From: Andrew Dunstan on


Tom Lane wrote:
> I was looking at this recent nonrepeatable buildfarm failure:
> http://buildfarm.postgresql.org/cgi-bin/show_log.pl?nm=polecat&dt=2010-03-11%2021:45:10
> which has several instances of the known "pgstat wait timeout" problem
> during the parallel regression tests.
>
> I was disappointed to see that the postmaster log part of the report
> is truncated near the start of the run, so there's no way to see if
> anything interesting got logged near the point of the failure.
>
> When I run "make check" on my own OS X machine, I notice that the
> postmaster.log file usually has some runs of a few dozen null bytes in
> it. I suspect this is an artifact of Apple's stdio buffering
> implementation when several backends are writing to the same log file.
> I suppose that what happened in the above case is that some nulls got
> embedded in postmaster.log, and then the file got truncated at the first
> null, perhaps during the upload to the buildfarm server, or maybe it's
> intact on the server but the web page is failing to display anything
> past that point.
>
> There's probably not much we can do about Apple's stdio (and I would bet
> that they inherited this behavior from the BSDen anyway). What we
> *could* do is
>
> (1) encourage buildfarm owners to run the tests with logging_collector
> turned on, and/or
>
> (2) fix the buildfarm reporting mechanisms to not be fazed by nulls in
> the log files.
>
> I have no clear idea how hard either of these things is.
>
>
>

Well, the good news is that we actually have the data on the server, in
a temp file that will be cleaned up, but hasn't been yet. I have placed
a copy at <http://buildfarm.postgresql.org/polecat-check.log.gz>. And
thus we know that the client does exactly what you want, and the problem
is entirely on the server. That's more good news.

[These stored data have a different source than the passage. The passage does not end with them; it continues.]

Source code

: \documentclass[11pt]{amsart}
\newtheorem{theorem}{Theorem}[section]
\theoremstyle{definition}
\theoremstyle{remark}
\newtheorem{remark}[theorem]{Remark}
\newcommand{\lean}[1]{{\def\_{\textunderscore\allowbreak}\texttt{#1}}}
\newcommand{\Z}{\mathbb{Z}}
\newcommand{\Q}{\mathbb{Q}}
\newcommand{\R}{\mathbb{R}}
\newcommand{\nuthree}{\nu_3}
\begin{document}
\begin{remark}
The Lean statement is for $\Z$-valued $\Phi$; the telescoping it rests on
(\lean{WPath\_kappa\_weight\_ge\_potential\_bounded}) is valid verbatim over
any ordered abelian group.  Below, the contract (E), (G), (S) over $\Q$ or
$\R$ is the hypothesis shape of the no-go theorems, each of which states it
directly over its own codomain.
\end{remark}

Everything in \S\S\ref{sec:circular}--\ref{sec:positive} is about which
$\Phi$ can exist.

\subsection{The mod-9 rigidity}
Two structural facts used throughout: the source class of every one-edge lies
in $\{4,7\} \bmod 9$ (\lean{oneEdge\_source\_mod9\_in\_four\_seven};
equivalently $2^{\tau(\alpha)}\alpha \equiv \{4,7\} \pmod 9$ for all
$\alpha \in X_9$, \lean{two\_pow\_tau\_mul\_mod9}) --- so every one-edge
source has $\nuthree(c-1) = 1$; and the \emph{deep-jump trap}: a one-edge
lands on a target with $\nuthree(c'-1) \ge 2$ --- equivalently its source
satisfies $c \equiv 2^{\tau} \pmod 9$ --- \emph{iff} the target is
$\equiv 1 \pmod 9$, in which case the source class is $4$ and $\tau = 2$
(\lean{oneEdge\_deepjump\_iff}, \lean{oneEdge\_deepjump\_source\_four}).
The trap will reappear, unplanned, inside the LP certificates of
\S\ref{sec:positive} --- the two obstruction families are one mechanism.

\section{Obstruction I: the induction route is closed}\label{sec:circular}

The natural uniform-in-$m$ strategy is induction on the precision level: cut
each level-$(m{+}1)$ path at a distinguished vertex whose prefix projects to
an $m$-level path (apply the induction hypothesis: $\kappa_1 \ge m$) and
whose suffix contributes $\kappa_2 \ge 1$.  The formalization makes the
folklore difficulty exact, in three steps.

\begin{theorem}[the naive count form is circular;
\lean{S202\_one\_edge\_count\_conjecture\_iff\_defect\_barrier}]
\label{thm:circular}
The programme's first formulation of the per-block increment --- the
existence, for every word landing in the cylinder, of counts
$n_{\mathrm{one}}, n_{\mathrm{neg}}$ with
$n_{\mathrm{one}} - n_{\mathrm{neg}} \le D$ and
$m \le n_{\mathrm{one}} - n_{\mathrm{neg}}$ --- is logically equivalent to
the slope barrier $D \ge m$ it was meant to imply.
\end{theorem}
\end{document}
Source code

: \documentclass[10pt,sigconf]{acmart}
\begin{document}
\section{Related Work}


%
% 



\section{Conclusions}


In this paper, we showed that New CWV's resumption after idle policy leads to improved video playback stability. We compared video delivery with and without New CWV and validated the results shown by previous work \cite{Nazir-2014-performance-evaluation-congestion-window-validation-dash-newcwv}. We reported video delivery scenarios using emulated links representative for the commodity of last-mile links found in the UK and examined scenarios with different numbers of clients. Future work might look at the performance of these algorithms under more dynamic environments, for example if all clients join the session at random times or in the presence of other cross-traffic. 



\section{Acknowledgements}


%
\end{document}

Now, the log_text field in our build_status_log table is text, so it's
on insertion to the database that it gets truncated. I'm thinking that I
should just escape nulls with a regex ( 's/\x00/\\0/g' or similar)
before inserting the data.

Anyone got any better ideas?

(BTW, your idea of using logging_collector won't work without
significant changes in the buildfarm client. Nice idea, though.)

cheers

andrew





--
Sent via pgsql-hackers mailing list (pgsql-hackers(a)postgresql.org)
To make changes to your subscription:
http://www.postgresql.org/mailpref/pgsql-hackers

From: Tom Lane on
Andrew Dunstan <andrew(a)dunslane.net> writes:
> Tom Lane wrote:
>> I was looking at this recent nonrepeatable buildfarm failure:
>> http://buildfarm.postgresql.org/cgi-bin/show_log.pl?nm=polecat&dt=2010-03-11%2021:45:10

> Well, the good news is that we actually have the data on the server, in
> a temp file that will be cleaned up, but hasn't been yet. I have placed
> a copy at <http://buildfarm.postgresql.org/polecat-check.log.gz>.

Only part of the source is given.